Comenzamos a subir y nos detuvimos a varios cientos de metros, junto a un ventanal tan sobredimensionado como el resto. Frente a nosotros, un rugiente océano estallaba con furia de titanes contra aquellas gigantescas ruinas, frenando su hidrópico deseo de inundar nuestro mundo corriente. Permanecimos un rato allí, mudos ante aquel espectáculo de la naturaleza. Luego, descendimos de nuevo y regresamos a la construcción que comunicaba ambos mundos y parecía mantener la ficción de estabilidad que hasta ese día mi familia daba por sentada.
Nuestra ascensión esta vez se vio perturbada por numerosos incidentes. Algunos, como el de súbitas visiones de escenas de sexo en habitaciones junto a la escalera, no hicieron sino ruborizarnos y, al mismo tiempo, preguntarnos por quienes acudían a aquel estrambótico lugar para dar rienda suelta a sus pasiones. Otros nos hicieron correr en silencio atemorizados por ser detectados, pues la sangre corría en otras alturas como si allí, no solo el mundo fuera diferente, sino que las leyes del hombre tampoco tuvieran sentido. En uno de los pisos, alguien, menos nublado por la sangre que le goteaba por el rostro, se percató de nuestra silenciosa presencia y gritó algo. Sin necesidad de decirnos nada, aceleramos nuestra subida, sabedores de que nuestra vida dependía de ello. Por fin alcanzamos el terrado donde estaba la puerta por la que habíamos entrado, pero la misma parecía haberse desvanecido. Palpamos con desesperación la lisa pared donde nos parecía recordar que había estado el lugar por el que habíamos entrado mientras escuchábamos con pavor la creciente algarabía de nuestros perseguidores. Con pánico vimos como, con sus cuerpos entintados por sangre derramada, se asomaron a la terraza y se detuvieron unos momentos para reagruparse antes de lanzarse hacia nosotros. De súbito escuchamos el ruido de unos pasos a nuestra izquierda. Surgidos de la espesa niebla, apareció otro grupo de personas apenas vestidos con cortas faldas y acarreando lanzas. Durante unos segundos, un silencio sepulcral cayó sobre el lugar. Aquello no duró mucho. De pronto, unos y otros rasgaron el aire con gritos demenciales y corrieron hasta que un estrépito de metal, vísceras y lamentos agónicos hicieron que mi familia y yo pareciéramos despertar del embrujo del miedo. Algo se había movido en la pared. Lo suficiente para dibujar la sombra de una puerta. La empujé con desesperación y esta se abrió. Hice entrar con celeridad a mi familia, y apenas miré unos segundos la batalla campal, antes de cerrarla tras de mí. Corrimos por la niebla sin echar la vista atrás hasta esta se fue diluyendo y nos vimos de nuevo en las familiares callejas de la ciudad.

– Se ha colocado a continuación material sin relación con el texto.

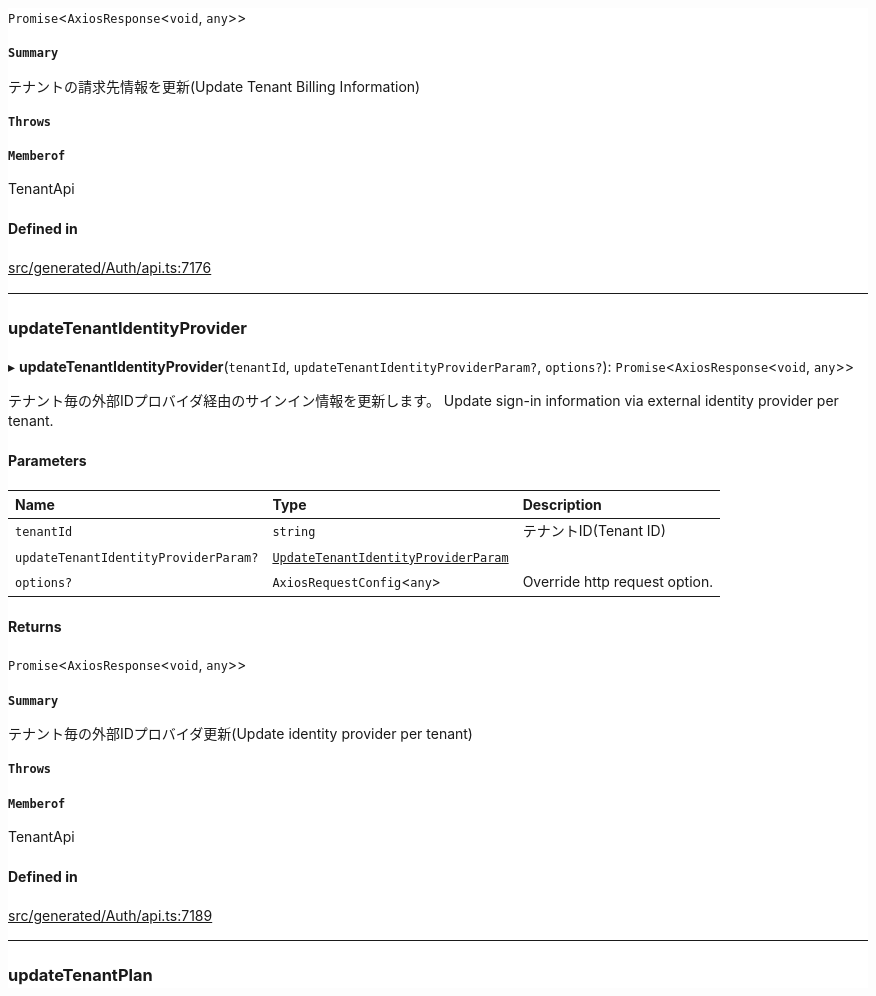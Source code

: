 `Promise`\<`AxiosResponse`\<`void`, `any`\>\>

**`Summary`**

テナントの請求先情報を更新(Update Tenant Billing Information)

**`Throws`**

**`Memberof`**

TenantApi

#### Defined in

[src/generated/Auth/api.ts:7176](https://github.com/saasus-platform/saasus-sdk-javascript/blob/55abc15/src/generated/Auth/api.ts#L7176)

___

### updateTenantIdentityProvider

▸ **updateTenantIdentityProvider**(`tenantId`, `updateTenantIdentityProviderParam?`, `options?`): `Promise`\<`AxiosResponse`\<`void`, `any`\>\>

テナント毎の外部IDプロバイダ経由のサインイン情報を更新します。  Update sign-in information via external identity provider per tenant.

#### Parameters

| Name | Type | Description |
| :------ | :------ | :------ |
| `tenantId` | `string` | テナントID(Tenant ID) |
| `updateTenantIdentityProviderParam?` | [`UpdateTenantIdentityProviderParam`](../interfaces/Auth_api.UpdateTenantIdentityProviderParam.md) |  |
| `options?` | `AxiosRequestConfig`\<`any`\> | Override http request option. |

#### Returns

`Promise`\<`AxiosResponse`\<`void`, `any`\>\>

**`Summary`**

テナント毎の外部IDプロバイダ更新(Update identity provider per tenant)

**`Throws`**

**`Memberof`**

TenantApi

#### Defined in

[src/generated/Auth/api.ts:7189](https://github.com/saasus-platform/saasus-sdk-javascript/blob/55abc15/src/generated/Auth/api.ts#L7189)

___

### updateTenantPlan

Nunca regresamos a aquel lugar. Ni siquiera volvimos a hablar de él. Creo que mi familia borró aquel episodio de su mente y lo convirtió en una pesadilla compartida. Si hoy lo traigo a colación es porque la parca ha apoyado su mano sobre mi hombro y no quiero dejar este mundo sin advertir a los incautos sobre los otros mundos que anidan junto al nuestro más allá de la niebla.